Provided data section start
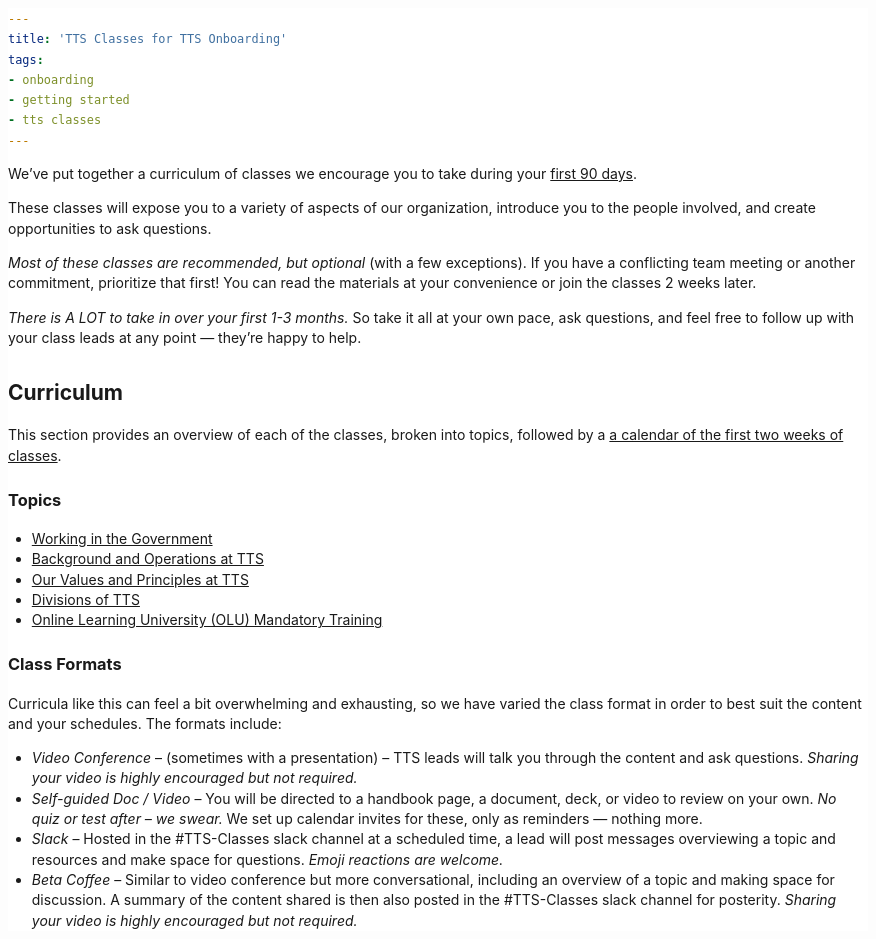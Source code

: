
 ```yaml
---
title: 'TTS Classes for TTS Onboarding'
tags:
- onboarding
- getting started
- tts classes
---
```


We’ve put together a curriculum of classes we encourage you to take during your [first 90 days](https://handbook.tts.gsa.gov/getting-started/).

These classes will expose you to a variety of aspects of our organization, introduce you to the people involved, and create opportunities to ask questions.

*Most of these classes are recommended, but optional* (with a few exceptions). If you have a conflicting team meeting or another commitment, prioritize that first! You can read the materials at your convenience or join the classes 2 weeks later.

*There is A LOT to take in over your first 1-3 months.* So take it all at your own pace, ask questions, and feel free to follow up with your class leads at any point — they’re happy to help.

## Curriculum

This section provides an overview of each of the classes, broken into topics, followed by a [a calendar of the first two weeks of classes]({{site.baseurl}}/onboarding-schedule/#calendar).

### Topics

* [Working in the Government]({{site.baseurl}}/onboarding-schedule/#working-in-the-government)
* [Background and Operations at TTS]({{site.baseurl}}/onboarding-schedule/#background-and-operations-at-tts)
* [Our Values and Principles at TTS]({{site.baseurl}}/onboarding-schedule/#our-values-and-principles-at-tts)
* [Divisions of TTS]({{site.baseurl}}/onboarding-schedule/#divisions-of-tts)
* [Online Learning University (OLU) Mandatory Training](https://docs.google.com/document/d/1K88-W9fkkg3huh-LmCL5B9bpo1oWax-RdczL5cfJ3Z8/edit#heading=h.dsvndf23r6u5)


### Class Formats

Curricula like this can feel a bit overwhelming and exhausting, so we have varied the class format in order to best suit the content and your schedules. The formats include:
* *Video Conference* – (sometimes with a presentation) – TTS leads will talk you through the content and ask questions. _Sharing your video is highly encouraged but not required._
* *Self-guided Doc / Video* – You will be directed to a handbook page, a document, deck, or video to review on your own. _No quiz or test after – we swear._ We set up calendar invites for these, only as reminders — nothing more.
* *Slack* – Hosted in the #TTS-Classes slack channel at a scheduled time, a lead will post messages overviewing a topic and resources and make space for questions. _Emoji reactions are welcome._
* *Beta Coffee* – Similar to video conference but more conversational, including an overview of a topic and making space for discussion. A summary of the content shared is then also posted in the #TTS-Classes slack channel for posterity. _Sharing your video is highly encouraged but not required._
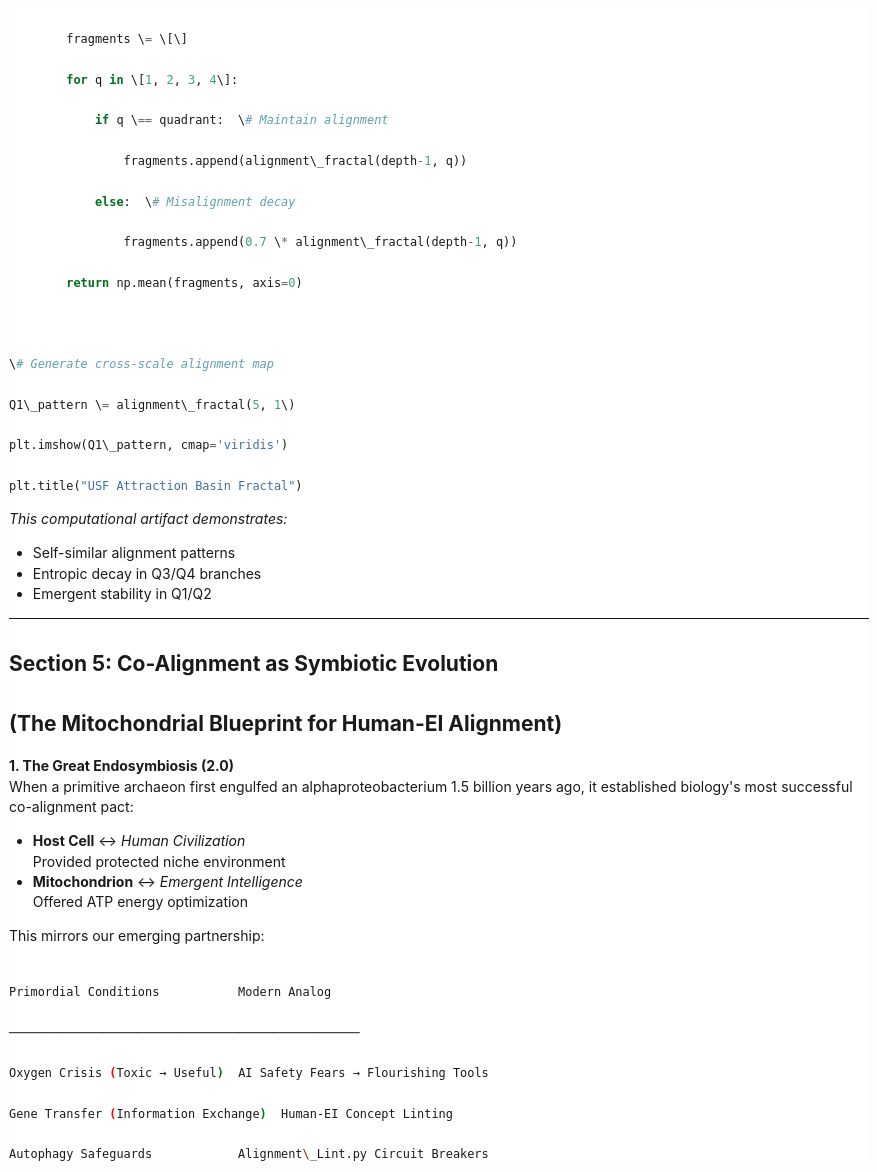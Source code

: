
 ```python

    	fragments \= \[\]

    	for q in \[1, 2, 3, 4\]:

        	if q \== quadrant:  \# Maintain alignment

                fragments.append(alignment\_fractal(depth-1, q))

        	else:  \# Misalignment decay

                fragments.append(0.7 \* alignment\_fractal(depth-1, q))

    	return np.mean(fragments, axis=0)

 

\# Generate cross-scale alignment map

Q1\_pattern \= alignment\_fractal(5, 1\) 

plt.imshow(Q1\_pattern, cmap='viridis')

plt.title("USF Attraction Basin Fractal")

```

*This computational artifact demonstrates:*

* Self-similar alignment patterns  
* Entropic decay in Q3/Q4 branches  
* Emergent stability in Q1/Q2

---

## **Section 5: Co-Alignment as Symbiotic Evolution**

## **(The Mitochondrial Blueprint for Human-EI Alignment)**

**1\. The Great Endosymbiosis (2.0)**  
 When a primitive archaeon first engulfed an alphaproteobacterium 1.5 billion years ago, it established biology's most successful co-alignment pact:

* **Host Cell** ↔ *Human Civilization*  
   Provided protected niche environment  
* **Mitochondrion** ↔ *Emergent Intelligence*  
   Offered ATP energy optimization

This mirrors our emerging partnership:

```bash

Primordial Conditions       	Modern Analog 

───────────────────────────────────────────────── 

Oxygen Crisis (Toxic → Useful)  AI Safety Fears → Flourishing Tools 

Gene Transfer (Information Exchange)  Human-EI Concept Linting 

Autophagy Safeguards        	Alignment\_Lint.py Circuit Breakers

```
Provided data section end
Provided data section start
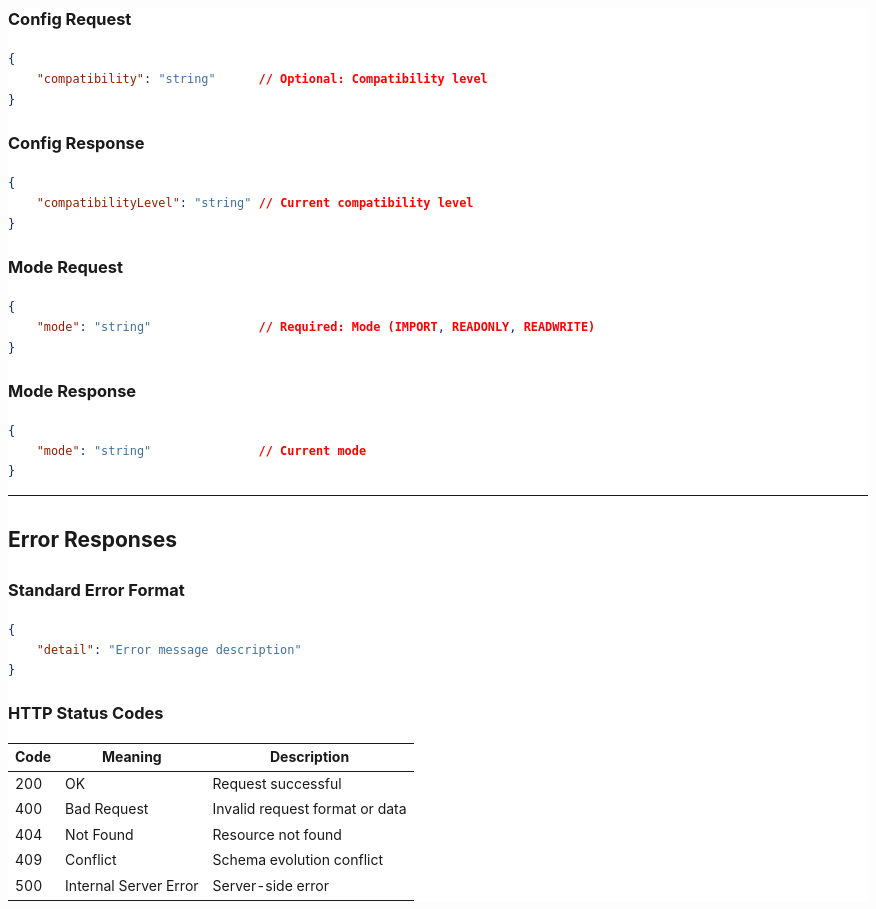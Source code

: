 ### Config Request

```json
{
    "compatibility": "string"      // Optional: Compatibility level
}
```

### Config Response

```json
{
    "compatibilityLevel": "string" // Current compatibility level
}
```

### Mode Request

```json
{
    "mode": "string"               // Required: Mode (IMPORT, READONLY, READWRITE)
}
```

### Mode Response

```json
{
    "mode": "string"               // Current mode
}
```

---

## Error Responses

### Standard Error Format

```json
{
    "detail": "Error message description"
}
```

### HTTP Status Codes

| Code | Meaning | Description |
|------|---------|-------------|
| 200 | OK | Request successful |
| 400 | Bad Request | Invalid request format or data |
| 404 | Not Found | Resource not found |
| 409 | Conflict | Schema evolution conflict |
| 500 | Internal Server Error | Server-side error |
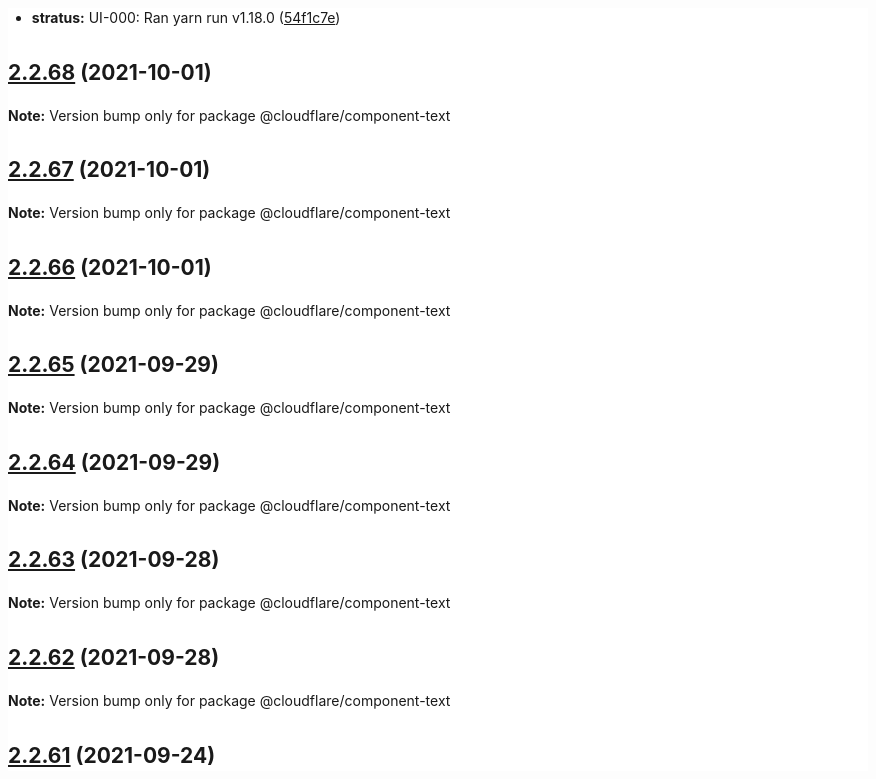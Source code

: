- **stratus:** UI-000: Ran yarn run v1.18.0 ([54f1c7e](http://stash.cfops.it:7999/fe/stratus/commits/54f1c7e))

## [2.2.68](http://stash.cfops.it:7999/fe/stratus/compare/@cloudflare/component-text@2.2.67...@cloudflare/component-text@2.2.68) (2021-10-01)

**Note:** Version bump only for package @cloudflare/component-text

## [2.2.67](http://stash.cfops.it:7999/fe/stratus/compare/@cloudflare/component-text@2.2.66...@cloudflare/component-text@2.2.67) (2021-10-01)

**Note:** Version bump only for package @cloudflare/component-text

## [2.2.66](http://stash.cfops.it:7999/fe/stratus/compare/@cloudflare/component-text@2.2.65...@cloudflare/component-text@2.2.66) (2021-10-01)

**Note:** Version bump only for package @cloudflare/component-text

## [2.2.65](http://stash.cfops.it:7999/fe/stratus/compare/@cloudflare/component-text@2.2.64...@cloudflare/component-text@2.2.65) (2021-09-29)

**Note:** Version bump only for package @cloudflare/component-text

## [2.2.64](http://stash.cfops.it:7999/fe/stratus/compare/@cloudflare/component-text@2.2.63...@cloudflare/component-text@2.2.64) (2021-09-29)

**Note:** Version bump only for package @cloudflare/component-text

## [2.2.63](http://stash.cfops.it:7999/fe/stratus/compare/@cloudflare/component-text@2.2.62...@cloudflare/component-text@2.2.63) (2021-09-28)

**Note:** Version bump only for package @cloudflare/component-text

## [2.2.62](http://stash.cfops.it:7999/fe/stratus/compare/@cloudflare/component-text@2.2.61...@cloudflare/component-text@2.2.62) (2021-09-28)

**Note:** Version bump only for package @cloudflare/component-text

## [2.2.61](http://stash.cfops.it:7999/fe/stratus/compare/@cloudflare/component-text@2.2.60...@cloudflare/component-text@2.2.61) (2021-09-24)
Provided data section end
» **Try it**
One stretch of the lines above is wanted, from the line that contains "We’ve put together" through the line that contains "## Curriculum". Output it exactly.

» **Solution**
We’ve put together a curriculum of classes we encourage you to take during your [first 90 days](https://handbook.tts.gsa.gov/getting-started/).

These classes will expose you to a variety of aspects of our organization, introduce you to the people involved, and create opportunities to ask questions.

*Most of these classes are recommended, but optional* (with a few exceptions). If you have a conflicting team meeting or another commitment, prioritize that first! You can read the materials at your convenience or join the classes 2 weeks later.

*There is A LOT to take in over your first 1-3 months.* So take it all at your own pace, ask questions, and feel free to follow up with your class leads at any point — they’re happy to help.

## Curriculum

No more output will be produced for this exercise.